入口にあった魔法陣を思いだしながら、次の層に向かうために転移陣の上に乗る。
『転移陣を起動します。
次の層に移動しますか?
もしくはここで攻略中断を選択することも可能です。攻略中断を選択した場合、ダンジョン入口に設置してある転移陣へ転送されます』
ん? あー、やっぱりそうか。入口にあったのは転移陣だったのか。

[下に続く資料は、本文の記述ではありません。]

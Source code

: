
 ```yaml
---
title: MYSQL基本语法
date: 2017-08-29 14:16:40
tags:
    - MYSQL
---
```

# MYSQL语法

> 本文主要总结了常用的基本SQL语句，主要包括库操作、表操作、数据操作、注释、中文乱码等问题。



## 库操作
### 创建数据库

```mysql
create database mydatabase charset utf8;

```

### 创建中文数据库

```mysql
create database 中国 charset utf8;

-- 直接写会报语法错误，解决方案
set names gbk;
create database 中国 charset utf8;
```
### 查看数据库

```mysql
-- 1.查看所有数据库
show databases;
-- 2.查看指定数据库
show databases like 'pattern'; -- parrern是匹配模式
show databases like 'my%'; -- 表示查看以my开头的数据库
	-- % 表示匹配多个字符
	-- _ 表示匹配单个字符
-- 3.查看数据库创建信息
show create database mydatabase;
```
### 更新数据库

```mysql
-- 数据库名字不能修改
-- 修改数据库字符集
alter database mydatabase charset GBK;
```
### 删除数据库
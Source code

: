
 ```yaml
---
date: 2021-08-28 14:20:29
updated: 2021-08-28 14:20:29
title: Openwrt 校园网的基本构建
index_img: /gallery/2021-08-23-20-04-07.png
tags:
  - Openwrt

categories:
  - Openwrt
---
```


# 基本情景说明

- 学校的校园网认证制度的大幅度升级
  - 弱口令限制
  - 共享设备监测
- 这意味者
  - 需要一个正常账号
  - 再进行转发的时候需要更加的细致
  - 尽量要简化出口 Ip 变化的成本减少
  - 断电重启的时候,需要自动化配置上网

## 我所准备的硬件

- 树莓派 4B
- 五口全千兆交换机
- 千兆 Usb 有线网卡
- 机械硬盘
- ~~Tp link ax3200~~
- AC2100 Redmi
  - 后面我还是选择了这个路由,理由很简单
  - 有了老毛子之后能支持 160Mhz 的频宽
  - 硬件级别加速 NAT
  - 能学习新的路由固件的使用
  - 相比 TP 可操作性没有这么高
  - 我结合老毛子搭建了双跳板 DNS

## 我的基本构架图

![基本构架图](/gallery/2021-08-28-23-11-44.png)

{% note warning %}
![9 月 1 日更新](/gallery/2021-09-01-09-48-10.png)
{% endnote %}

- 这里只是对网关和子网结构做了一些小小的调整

しかも中断ってことは、あそこからダンジョン内に入る事も可能かもしれない。
ま、その辺の機能はまだ使わないからいいか。さっさと先に進んで、ダンジョンの最奥まで行ってみよう。という事で次の層へ移動を選択した。
2層目も1層目と変わらない感じの通路が続いている。そして出て来る敵も同じくゴブリンだけ。
出て来るゴブリン自体はレベル7と、1層目に出て来たゲートキーパーと同じにはなっているがやはり弱い。素手格闘スキルの最初に覚えていた2回連続で殴る【連撃】だと1回で倒すことは出来ないが、その前か後に1発殴っていれば倒せるので、今のところ光魔術は使用していない状況が続いている。
おっとぉ? 弓を持ったゴブリンが現れたな。洞窟内だと弓の取り回しは微妙な気もするが、初の遠距離攻撃持ちの相手だ。慎重に戦いを進めよう。
弓ゴブリンが弓矢を放ってくる。放たれた弓矢は山なりに俺に向かって迫って来るが、速度が遅いので余裕で回避できる。そして弓矢を回避して直ぐに弓ゴブリンへ距離を詰め、牽制パンチから連撃を使いゴブリンをポリゴンに変えた。
弓を持ったところで所詮はゴブリンか。倒す前に看破を使って調べてみたが、別にアーチャーゴブリンとか弓ゴブリンではなく、普通のゴブリンだった。単純に持っている武器がこん棒から弓に変わっただけだったようだ。まあ、だから弓矢の速度が遅かったのかもしれないな。
さらに進んで行くとこん棒持ちのゴブリンの中にちらほら弓を持っているゴブリンが混ざり始めた。倒すこと自体は難しくないのだが、弓矢にも一々気を止めないといけない状況は正直疲れる。こう言うのが出て来ると広範囲に影響のある魔術スキルが欲しくなるよな。
この分だとこの階層の一番奥には魔術を使うゴブリンが出てくるかもしれない。弓とは異なり魔術系はスキルが無いと発動できないから、弓矢と違って攻撃速度が遅くなるようなことは無いはずだ。そこは気を付けないといけないだろう。まあ、ゴブリン故のMPの少なさがあるから、そこまで脅威ではないとは思うけどな。
そうして俺は周囲を警戒しながら、さらにダンジョンの奥に進んで行った。